1・国鉄上野駅大連絡橋乗客対策本部のこと。大連絡橋高架第5ホーム(9・10番線)上に位置し、下に立喰そば店がある事から、通称「そば屋の2階」と呼ばれ、それが更に短縮されて「そば2」となったもの。/2・「乗せ込み班」や「ワッペン班」の待機場所。
この時期になりますと、思い出すのは自由席ワッペン行列です。
特急や急行のうち臨時列車は大連絡橋に行列を別に作って、そこで着席数ワッペンを配布したんですね。

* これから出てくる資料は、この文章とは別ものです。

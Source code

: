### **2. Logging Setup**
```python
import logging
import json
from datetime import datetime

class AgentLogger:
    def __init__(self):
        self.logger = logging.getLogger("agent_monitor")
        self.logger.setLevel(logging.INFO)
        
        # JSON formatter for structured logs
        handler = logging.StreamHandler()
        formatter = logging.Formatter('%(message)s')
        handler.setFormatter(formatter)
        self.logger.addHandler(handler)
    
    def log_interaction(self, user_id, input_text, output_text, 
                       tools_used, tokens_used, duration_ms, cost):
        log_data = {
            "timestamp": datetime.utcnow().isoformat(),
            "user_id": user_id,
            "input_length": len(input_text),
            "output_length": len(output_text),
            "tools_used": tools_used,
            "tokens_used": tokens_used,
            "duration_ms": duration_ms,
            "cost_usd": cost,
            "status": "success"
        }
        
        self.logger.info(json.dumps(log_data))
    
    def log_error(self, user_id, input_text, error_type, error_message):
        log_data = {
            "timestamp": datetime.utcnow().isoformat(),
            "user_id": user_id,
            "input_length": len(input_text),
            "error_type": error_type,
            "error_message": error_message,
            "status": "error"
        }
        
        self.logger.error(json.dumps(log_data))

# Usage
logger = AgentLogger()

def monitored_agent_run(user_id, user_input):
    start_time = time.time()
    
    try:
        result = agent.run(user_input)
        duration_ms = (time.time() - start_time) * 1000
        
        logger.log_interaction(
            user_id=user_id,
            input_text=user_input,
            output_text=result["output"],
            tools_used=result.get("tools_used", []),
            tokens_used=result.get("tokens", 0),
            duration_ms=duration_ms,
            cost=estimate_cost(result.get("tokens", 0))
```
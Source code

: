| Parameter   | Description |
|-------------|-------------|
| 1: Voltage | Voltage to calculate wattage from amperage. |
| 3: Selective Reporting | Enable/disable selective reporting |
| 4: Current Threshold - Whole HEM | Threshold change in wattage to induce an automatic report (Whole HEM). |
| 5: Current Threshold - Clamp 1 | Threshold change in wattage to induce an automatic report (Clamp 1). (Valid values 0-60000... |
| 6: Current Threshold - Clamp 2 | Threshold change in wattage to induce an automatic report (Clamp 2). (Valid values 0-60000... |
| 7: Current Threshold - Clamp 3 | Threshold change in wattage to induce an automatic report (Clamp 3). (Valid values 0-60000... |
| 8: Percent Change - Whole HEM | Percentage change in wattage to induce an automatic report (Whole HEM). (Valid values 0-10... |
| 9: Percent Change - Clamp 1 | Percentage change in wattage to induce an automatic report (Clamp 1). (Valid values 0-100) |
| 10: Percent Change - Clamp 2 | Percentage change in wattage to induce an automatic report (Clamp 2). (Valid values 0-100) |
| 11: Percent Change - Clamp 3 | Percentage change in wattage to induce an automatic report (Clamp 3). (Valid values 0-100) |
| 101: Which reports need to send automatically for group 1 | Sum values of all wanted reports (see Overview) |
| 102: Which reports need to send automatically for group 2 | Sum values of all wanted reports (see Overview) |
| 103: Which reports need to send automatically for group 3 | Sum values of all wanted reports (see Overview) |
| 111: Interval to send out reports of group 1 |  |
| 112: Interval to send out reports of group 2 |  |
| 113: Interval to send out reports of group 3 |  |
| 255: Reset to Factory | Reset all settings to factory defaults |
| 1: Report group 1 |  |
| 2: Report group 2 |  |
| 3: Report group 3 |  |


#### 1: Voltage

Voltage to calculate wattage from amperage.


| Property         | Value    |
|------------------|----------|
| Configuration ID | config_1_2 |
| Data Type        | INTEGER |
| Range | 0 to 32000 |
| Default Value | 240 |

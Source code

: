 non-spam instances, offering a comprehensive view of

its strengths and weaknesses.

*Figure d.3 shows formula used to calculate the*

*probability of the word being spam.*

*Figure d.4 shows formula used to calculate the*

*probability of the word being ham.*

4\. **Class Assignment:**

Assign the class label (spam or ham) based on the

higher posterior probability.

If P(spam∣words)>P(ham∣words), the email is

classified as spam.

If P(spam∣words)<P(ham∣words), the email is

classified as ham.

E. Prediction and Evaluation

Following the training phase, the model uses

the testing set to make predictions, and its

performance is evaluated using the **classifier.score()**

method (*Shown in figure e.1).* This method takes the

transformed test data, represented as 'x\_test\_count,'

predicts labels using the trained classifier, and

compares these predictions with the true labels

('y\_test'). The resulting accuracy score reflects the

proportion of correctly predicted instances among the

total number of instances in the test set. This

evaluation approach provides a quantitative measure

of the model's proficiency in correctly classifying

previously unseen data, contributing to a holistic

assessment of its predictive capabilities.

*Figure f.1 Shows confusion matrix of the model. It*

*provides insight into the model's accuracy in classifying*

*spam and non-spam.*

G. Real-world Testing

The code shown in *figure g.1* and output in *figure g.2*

自由席に殺到する御客様の混乱による事故の防止と、行列の間に係員が巡回したり、近くに箱番と呼びました仮設臨時出札窓口での乗車券や急行券の販売促進が目的でして、所定の切符をお持ちで無いとワッペンをお渡ししなかったんですね。
セコイ、と仰る方もいらっしゃいましょうが、何せ民族大移動でございますからこんな事でもしませんと・・・
同時にホームでも自由席の行列がございまして、これらの乗車整理班=乗せ込み班とワッペン班の待機場所が、大連絡橋対策本部・・・通称「そば屋の2階」だったんです。
人によっては「うどん屋の2階」とか、「下十条電車区派出の手前右上」とか、「高架第4(7・8番ホーム)の上の上」とか、様々な呼ばれ方をしておりました。
このエピソードは高橋政士氏著作編集の「新迷怪鉄道用語辞典」にも収録されておりますが、彼も「乗せ込み班」で御客様の罵声や混乱を体験した一人です。
盆暮れ正月・ゴールデンウィークの風物詩でしたが、新幹線大宮開業でワッペンは廃止され、新幹線上野開業以降は乗車整理班自体も廃止されてしまいました。